For the asking, most interest groups will mail you their most recent scorecard on individual voting on Congress, according to Roll Call Report Syndicate.

Many local voters won't be surprised that Bartlett and Shuster got near-perfect ratings from the five conservative groups.

"They have tapped into something," Towle said.

Bartlett agreed with his ratings.

"Taken as a whole, these scores accurately reflect that I'm pro-jobs, pro-life and pro-family," he said.

But Towle cautions against putting too much stock in the ratings, which don't give details about the votes that might reveal the congressman's motivation.

Wise, who got one perfect score from the Abortion Rights Action League, doesn't put much stock in the ratings.
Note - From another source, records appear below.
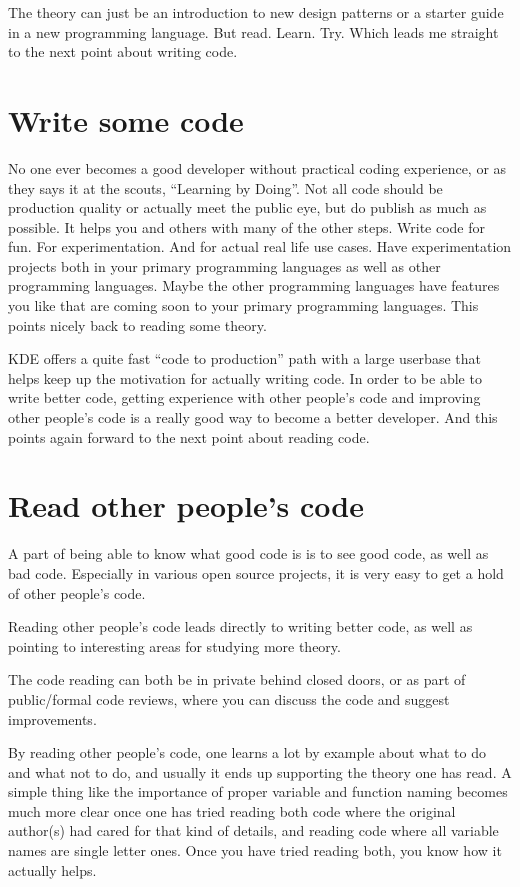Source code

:The theory can just be an introduction to new design patterns or a starter guide in a new programming language. But read. Learn. Try. Which leads me straight to the next point about writing code.

\section*{Write some code}
No one ever becomes a good developer without practical coding experience, or as they says it at the scouts, “Learning by Doing”. Not all code should be production quality or actually meet the public eye, but do publish as much as possible. It helps you and others with many of the other steps. Write code for fun. For experimentation. And for actual real life use cases. Have experimentation projects both in your primary programming languages as well as other programming languages. Maybe the other programming languages have features you like that are coming soon to your primary programming languages. This points nicely back to reading some theory.

KDE offers a quite fast “code to production” path with a large userbase that helps keep up the motivation for actually writing code.
In order to be able to write better code, getting experience with other people's code and improving other people's code is a really good way to become a better developer. And this points again forward to the next point about reading code.

\section*{Read other people's code}
A part of being able to know what good code is is to see good code, as well as bad code. Especially in various open source projects, it is very easy to get a hold of other people's code.

Reading other people's code leads directly to writing better code, as well as pointing to interesting areas for studying more theory.

The code reading can both be in private behind closed doors, or as part of public/formal code reviews, where you can discuss the code and suggest improvements.

By reading other people's code, one learns a lot by example about what to do and what not to do, and usually it ends up supporting the theory one has read. A simple thing like the importance of proper variable and function naming becomes much more clear once one has tried reading both code where the original author(s) had cared for that kind of details, and reading code where all variable names are single letter ones. Once you have tried reading both, you know how it actually helps.

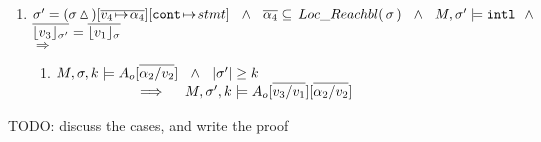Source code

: \begin{lemma}
\begin{enumerate}
\begin{enumerate}
\end{enumerate}

\item
\label{l:calls:caller}
$\sigma'= (\sigma \popSymbol)[\overline{ v_4\! \mapsto\! \alpha_4}][\prg{cont}\!\mapsto\! stmt]
\ \ \wedge \ \  \overline {\alpha_4} \subseteq \LRelevantO \sigma  \ \ \wedge \ \  M, \sigma' \models \intThis
 \ \ \wedge $\\
 $ \overline {\interpret {\sigma'}  {v_3} } = \overline {\interpret {\sigma} {v_1} }$ 
\\ 
$\Longrightarrow$
 

\begin{enumerate}
\item
\label{l:calls:caller:one}
$\satDAssertFrom M  \sigma k   \Ao[\overline {\alpha_2/v_2}] \ \  \wedge\ \ \DepthSt {\sigma'} \geq k  \ 
$ \\ 
$\strut \hspace{2cm}  \hfill \Longrightarrow  \ \ \  \   \satDAssertFrom M  {\sigma'} k   {\Ao[\overline {v_3 / v_1}][\overline { \alpha_2 / v_2}]}$ 

%
%
 \end{enumerate}
\end{enumerate}

\end{lemma}


TODO: discuss the cases, and write the proof

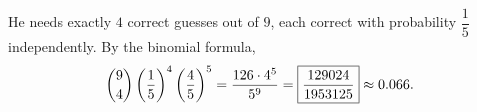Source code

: He needs exactly $4$ correct guesses out of $9$, each correct with probability $\dfrac{1}{5}$ independently. By the binomial formula,
\[
\dbinom94\left(\dfrac{1}{5}\right)^4\left(\dfrac{4}{5}\right)^5=\dfrac{126\cdot4^5}{5^9}=\boxed{\dfrac{129024}{1953125}}\approx0.066 .
\]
Wise got two zeros - from the National Right to Life Committee and the Business-Industry Political Action Committee.

The interest groups are "asking people to vote in a vacuum," Wise said, because they only pick five or 10 votes out of 600 to base their ratings.

"I don't think these are indicative of the job I'm doing," he said. "There are a lot of lobbyists in Washington making a living off scorecards.

"You can find a group for every issue. These are Washington, D.C., think tanks and I don't care if I have a hundred or a zero."

Wise said he looks at each issue and how it will affect his constituents before he votes.

"There's only one scorecard that matters and that's the West Virginia voter," he said.

Shuster got the most polarized ratings of the delegation - three 100s from conservative groups and three zeros from liberal groups.

His response to the scorecard: "I support and vote for legislation that will improve the economy of central Pennsylvania and better the lives of the people who live there."